What is needed: Leaving out all pictures, return the records word for word.

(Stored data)
'''
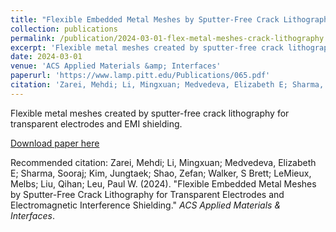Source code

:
 ```yaml
---
title: "Flexible Embedded Metal Meshes by Sputter-Free Crack Lithography for Transparent Electrodes and Electromagnetic Interference Shielding"
collection: publications
permalink: /publication/2024-03-01-flex-metal-meshes-crack-lithography
excerpt: 'Flexible metal meshes created by sputter-free crack lithography for transparent electrodes and EMI shielding.'
date: 2024-03-01
venue: 'ACS Applied Materials &amp; Interfaces'
paperurl: 'https://www.lamp.pitt.edu/Publications/065.pdf'
citation: 'Zarei, Mehdi; Li, Mingxuan; Medvedeva, Elizabeth E; Sharma, Sooraj; Kim, Jungtaek; Shao, Zefan; Walker, S Brett; LeMieux, Melbs; Liu, Qihan; Leu, Paul W. (2024). &quot;Flexible Embedded Metal Meshes by Sputter-Free Crack Lithography for Transparent Electrodes and Electromagnetic Interference Shielding.&quot; <i>ACS Applied Materials &amp; Interfaces</i>.'
---
```

Flexible metal meshes created by sputter-free crack lithography for transparent electrodes and EMI shielding.

[Download paper here](https://www.lamp.pitt.edu/Publications/065.pdf)

Recommended citation: Zarei, Mehdi; Li, Mingxuan; Medvedeva, Elizabeth E; Sharma, Sooraj; Kim, Jungtaek; Shao, Zefan; Walker, S Brett; LeMieux, Melbs; Liu, Qihan; Leu, Paul W. (2024). "Flexible Embedded Metal Meshes by Sputter-Free Crack Lithography for Transparent Electrodes and Electromagnetic Interference Shielding." <i>ACS Applied Materials & Interfaces</i>.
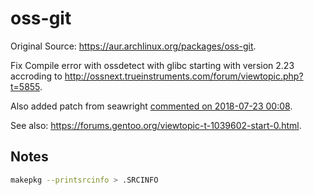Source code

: # oss-git

Original Source: <https://aur.archlinux.org/packages/oss-git>.

Fix Compile error with ossdetect with glibc starting with version 2.23 accroding to <http://ossnext.trueinstruments.com/forum/viewtopic.php?t=5855>.

Also added patch from seawright [commented on 2018-07-23 00:08](https://aur.archlinux.org/pkgbase/oss-git/#comment-655283).

See also: <https://forums.gentoo.org/viewtopic-t-1039602-start-0.html>.

## Notes

```bash
makepkg --printsrcinfo > .SRCINFO
```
'''
The answer:
Source code

:
 ```yaml
---
title: "Flexible Embedded Metal Meshes by Sputter-Free Crack Lithography for Transparent Electrodes and Electromagnetic Interference Shielding"
collection: publications
permalink: /publication/2024-03-01-flex-metal-meshes-crack-lithography
excerpt: 'Flexible metal meshes created by sputter-free crack lithography for transparent electrodes and EMI shielding.'
date: 2024-03-01
venue: 'ACS Applied Materials &amp; Interfaces'
paperurl: 'https://www.lamp.pitt.edu/Publications/065.pdf'
citation: 'Zarei, Mehdi; Li, Mingxuan; Medvedeva, Elizabeth E; Sharma, Sooraj; Kim, Jungtaek; Shao, Zefan; Walker, S Brett; LeMieux, Melbs; Liu, Qihan; Leu, Paul W. (2024). &quot;Flexible Embedded Metal Meshes by Sputter-Free Crack Lithography for Transparent Electrodes and Electromagnetic Interference Shielding.&quot; <i>ACS Applied Materials &amp; Interfaces</i>.'
---
```

Flexible metal meshes created by sputter-free crack lithography for transparent electrodes and EMI shielding.

[Download paper here](https://www.lamp.pitt.edu/Publications/065.pdf)

Recommended citation: Zarei, Mehdi; Li, Mingxuan; Medvedeva, Elizabeth E; Sharma, Sooraj; Kim, Jungtaek; Shao, Zefan; Walker, S Brett; LeMieux, Melbs; Liu, Qihan; Leu, Paul W. (2024). "Flexible Embedded Metal Meshes by Sputter-Free Crack Lithography for Transparent Electrodes and Electromagnetic Interference Shielding." <i>ACS Applied Materials & Interfaces</i>.
Source code

: # oss-git

Original Source: <https://aur.archlinux.org/packages/oss-git>.

Fix Compile error with ossdetect with glibc starting with version 2.23 accroding to <http://ossnext.trueinstruments.com/forum/viewtopic.php?t=5855>.

Also added patch from seawright [commented on 2018-07-23 00:08](https://aur.archlinux.org/pkgbase/oss-git/#comment-655283).

See also: <https://forums.gentoo.org/viewtopic-t-1039602-start-0.html>.

## Notes

```bash
makepkg --printsrcinfo > .SRCINFO
```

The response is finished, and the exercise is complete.